WORK REQUEST:
In the listing below, find the line containing "原始YOLOv8-seg算法原理" and the line containing "YOLOv8-seg算法是Y". Repeat exactly those two lines and every line between them, nothing more.

-*-*-

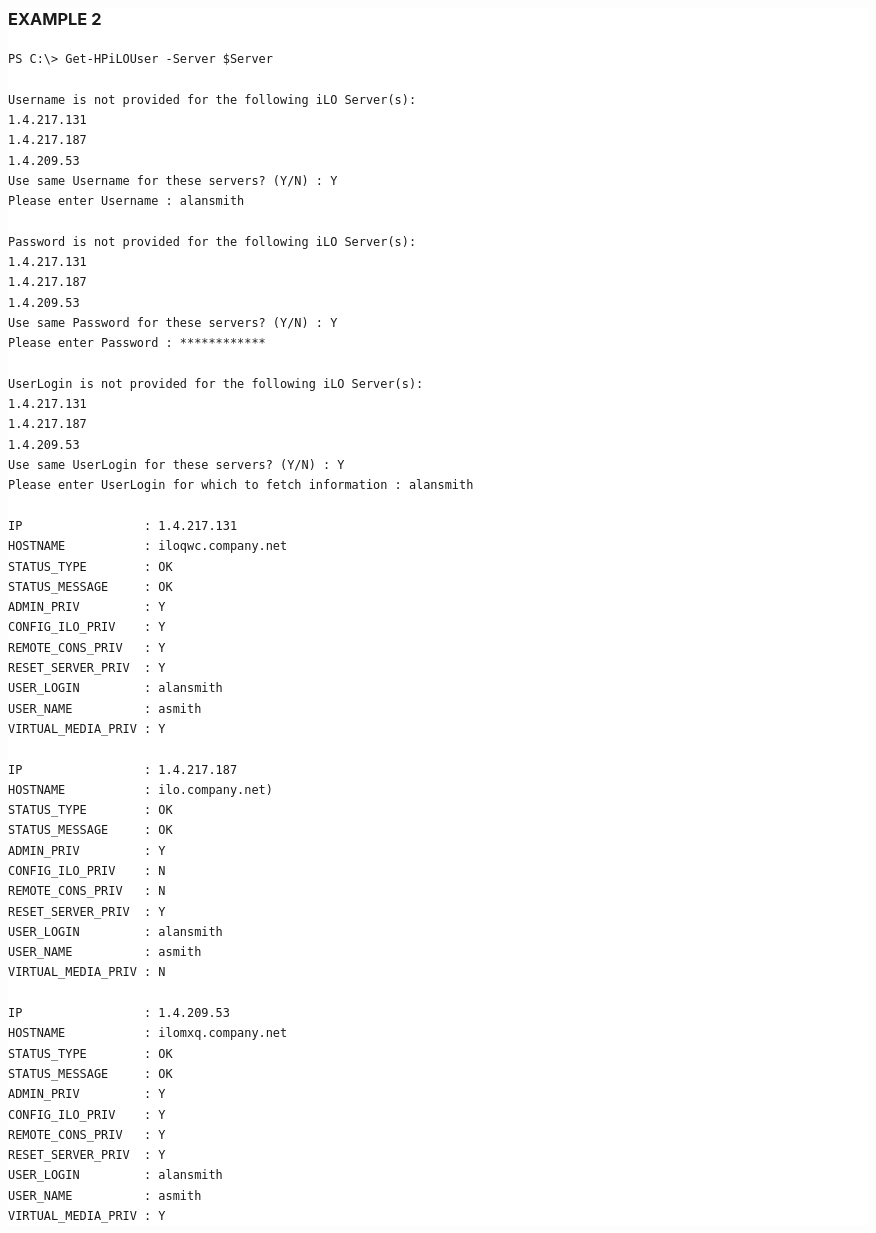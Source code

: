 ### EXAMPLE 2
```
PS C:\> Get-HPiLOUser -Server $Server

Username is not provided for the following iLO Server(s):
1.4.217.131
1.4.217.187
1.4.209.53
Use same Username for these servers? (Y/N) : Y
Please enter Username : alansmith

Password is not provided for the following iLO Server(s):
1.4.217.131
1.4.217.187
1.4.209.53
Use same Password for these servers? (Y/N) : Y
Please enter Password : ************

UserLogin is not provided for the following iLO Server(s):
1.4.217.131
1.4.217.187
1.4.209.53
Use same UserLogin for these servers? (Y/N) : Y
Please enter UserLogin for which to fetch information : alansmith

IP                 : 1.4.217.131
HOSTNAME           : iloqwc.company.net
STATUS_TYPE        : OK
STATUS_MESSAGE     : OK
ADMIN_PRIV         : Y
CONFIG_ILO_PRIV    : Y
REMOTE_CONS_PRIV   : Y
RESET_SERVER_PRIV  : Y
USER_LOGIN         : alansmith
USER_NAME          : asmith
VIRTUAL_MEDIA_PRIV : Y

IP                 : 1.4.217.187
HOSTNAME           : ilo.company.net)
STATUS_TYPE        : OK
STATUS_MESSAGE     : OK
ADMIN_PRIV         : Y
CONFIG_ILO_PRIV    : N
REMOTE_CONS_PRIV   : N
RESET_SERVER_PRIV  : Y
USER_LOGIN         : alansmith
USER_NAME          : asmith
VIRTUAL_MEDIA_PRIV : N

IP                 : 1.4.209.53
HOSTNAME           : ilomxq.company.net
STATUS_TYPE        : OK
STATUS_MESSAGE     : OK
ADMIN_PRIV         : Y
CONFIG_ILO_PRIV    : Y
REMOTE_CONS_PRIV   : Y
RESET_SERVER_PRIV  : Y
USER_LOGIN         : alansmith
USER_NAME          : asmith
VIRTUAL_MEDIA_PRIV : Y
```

-*-*-

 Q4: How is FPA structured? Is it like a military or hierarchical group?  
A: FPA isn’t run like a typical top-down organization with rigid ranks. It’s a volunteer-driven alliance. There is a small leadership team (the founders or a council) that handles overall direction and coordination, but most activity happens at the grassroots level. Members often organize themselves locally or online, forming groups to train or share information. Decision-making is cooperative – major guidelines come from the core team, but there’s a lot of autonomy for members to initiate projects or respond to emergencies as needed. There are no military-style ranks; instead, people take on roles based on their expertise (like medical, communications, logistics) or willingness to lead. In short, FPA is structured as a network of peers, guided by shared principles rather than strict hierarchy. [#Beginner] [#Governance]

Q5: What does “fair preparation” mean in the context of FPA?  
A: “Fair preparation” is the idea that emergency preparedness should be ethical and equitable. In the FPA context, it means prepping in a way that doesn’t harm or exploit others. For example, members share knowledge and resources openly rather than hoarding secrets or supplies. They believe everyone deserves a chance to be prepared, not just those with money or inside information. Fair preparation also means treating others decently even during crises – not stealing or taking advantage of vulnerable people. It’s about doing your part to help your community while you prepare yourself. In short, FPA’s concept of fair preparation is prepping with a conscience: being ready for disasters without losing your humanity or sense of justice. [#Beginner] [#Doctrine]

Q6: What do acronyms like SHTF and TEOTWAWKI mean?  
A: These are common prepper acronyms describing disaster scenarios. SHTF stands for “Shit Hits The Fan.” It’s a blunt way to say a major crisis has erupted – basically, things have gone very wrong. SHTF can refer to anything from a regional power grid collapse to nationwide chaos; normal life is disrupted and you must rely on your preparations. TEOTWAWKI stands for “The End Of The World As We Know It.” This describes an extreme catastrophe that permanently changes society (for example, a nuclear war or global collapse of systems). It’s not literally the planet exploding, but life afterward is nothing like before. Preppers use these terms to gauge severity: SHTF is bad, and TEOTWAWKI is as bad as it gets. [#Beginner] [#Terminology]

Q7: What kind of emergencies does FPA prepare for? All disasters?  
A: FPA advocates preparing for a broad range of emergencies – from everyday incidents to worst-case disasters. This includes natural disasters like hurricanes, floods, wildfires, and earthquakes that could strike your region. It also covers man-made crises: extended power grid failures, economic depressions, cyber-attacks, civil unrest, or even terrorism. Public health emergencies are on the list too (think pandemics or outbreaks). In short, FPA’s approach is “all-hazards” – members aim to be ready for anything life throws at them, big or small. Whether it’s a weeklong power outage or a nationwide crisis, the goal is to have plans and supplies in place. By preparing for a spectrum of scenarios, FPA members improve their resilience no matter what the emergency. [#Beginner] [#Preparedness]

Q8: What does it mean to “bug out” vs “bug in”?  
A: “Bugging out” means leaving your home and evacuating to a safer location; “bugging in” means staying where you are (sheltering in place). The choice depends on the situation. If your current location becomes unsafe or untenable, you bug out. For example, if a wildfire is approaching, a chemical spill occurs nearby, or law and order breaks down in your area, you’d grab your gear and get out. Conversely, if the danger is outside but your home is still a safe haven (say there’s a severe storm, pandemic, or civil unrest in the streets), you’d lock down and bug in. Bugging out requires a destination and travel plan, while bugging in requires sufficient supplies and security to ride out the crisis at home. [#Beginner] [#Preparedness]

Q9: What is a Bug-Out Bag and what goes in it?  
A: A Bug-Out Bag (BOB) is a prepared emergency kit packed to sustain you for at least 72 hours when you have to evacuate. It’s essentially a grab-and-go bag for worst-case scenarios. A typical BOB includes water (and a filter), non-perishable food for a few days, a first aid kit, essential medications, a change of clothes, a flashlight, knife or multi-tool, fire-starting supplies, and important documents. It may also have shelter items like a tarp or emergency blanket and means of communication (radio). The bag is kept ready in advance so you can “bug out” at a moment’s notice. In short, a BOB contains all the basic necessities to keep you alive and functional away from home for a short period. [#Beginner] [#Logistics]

-*-*-

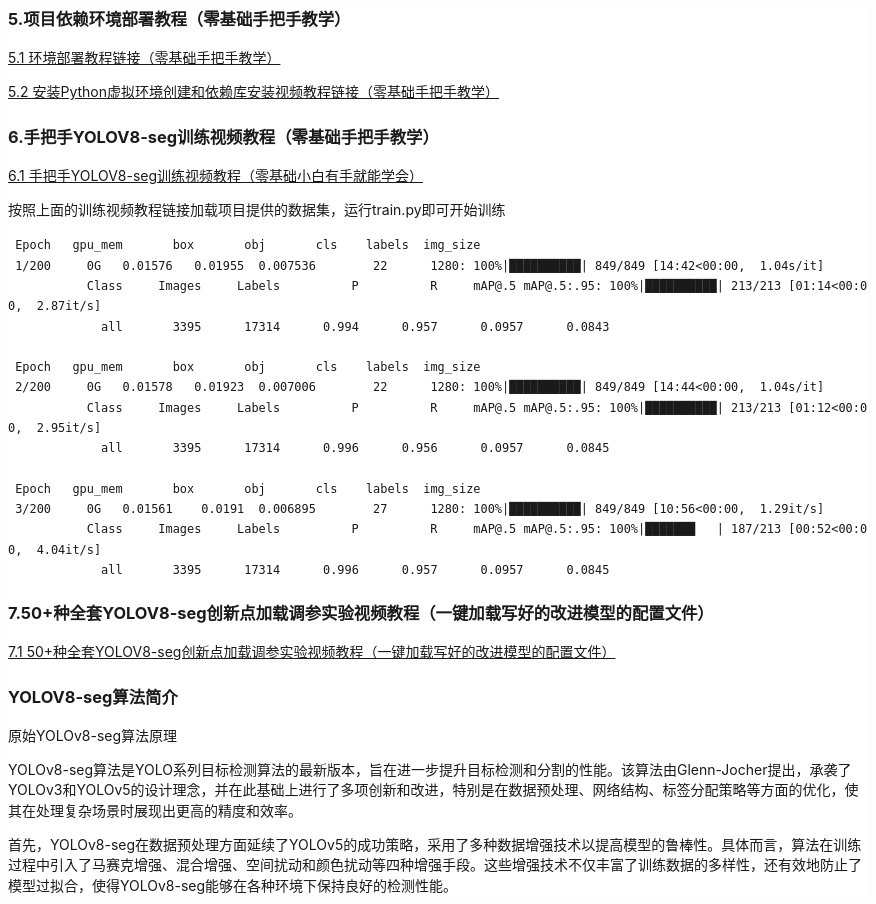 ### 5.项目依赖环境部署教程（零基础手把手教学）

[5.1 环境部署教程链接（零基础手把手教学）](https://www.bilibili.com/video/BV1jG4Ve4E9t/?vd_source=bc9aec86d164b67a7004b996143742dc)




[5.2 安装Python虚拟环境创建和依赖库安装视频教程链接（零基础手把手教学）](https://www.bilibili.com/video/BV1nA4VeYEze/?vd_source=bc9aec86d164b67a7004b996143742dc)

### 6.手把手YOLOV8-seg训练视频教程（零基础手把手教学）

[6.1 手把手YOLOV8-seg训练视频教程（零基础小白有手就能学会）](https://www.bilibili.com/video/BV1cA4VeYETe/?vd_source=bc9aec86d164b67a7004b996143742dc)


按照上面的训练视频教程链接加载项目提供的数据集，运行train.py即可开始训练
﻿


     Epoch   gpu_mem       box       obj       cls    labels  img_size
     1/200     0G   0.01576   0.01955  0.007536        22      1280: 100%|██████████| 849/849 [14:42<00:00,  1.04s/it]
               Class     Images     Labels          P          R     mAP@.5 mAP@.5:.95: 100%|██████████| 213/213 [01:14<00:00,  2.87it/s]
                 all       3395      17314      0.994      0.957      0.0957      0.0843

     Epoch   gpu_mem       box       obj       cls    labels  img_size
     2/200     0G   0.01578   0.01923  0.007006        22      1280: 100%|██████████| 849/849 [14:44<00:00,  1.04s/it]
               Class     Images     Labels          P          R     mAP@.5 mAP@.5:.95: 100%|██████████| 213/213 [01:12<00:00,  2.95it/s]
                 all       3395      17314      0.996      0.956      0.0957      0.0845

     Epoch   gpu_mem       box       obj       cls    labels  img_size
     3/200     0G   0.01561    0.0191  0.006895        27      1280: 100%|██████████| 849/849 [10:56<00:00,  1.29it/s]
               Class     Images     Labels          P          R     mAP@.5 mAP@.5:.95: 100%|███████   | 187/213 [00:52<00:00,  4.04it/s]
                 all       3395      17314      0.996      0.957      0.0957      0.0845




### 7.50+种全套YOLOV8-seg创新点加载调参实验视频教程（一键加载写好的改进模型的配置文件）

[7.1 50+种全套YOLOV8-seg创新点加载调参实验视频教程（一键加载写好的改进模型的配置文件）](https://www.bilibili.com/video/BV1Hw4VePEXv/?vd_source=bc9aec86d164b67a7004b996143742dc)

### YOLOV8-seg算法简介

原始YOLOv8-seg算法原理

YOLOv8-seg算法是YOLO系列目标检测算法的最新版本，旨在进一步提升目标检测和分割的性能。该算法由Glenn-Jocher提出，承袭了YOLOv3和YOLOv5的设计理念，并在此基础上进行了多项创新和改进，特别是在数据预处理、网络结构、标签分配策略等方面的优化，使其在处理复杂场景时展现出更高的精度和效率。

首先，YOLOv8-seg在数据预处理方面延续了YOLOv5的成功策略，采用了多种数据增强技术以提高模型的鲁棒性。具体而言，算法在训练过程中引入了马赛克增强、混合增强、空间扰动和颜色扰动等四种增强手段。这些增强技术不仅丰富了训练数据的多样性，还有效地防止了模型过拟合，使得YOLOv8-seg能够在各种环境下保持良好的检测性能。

-*-*-

EXERCISE OUTPUT:
原始YOLOv8-seg算法原理

YOLOv8-seg算法是YOLO系列目标检测算法的最新版本，旨在进一步提升目标检测和分割的性能。该算法由Glenn-Jocher提出，承袭了YOLOv3和YOLOv5的设计理念，并在此基础上进行了多项创新和改进，特别是在数据预处理、网络结构、标签分配策略等方面的优化，使其在处理复杂场景时展现出更高的精度和效率。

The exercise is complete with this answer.